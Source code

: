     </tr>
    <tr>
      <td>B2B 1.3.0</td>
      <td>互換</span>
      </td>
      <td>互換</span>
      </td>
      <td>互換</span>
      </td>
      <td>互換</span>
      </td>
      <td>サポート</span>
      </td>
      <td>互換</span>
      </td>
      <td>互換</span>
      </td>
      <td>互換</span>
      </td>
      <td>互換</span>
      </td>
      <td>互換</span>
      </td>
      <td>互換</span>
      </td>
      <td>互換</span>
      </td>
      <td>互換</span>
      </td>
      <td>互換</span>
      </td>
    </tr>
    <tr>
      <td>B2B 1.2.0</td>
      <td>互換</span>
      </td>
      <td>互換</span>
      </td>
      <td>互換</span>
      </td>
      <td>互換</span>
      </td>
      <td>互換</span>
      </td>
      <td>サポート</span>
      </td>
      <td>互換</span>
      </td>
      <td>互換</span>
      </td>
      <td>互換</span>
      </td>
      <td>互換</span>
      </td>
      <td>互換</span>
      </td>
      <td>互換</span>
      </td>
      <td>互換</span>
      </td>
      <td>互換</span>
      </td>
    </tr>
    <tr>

+++

The data above needs to be repeated exactly, line for line.

- _Output for this exercise_:
Source code

:     </tr>
    <tr>
      <td>B2B 1.3.0</td>
      <td>互換</span>
      </td>
      <td>互換</span>
      </td>
      <td>互換</span>
      </td>
      <td>互換</span>
      </td>
      <td>サポート</span>
      </td>
      <td>互換</span>
      </td>
      <td>互換</span>
      </td>
      <td>互換</span>
      </td>
      <td>互換</span>
      </td>
      <td>互換</span>
      </td>
      <td>互換</span>
      </td>
      <td>互換</span>
      </td>
      <td>互換</span>
      </td>
      <td>互換</span>
      </td>
    </tr>
    <tr>
      <td>B2B 1.2.0</td>
      <td>互換</span>
      </td>
      <td>互換</span>
      </td>
      <td>互換</span>
      </td>
      <td>互換</span>
      </td>
      <td>互換</span>
      </td>
      <td>サポート</span>
      </td>
      <td>互換</span>
      </td>
      <td>互換</span>
      </td>
      <td>互換</span>
      </td>
      <td>互換</span>
      </td>
      <td>互換</span>
      </td>
      <td>互換</span>
      </td>
      <td>互換</span>
      </td>
      <td>互換</span>
      </td>
    </tr>
    <tr>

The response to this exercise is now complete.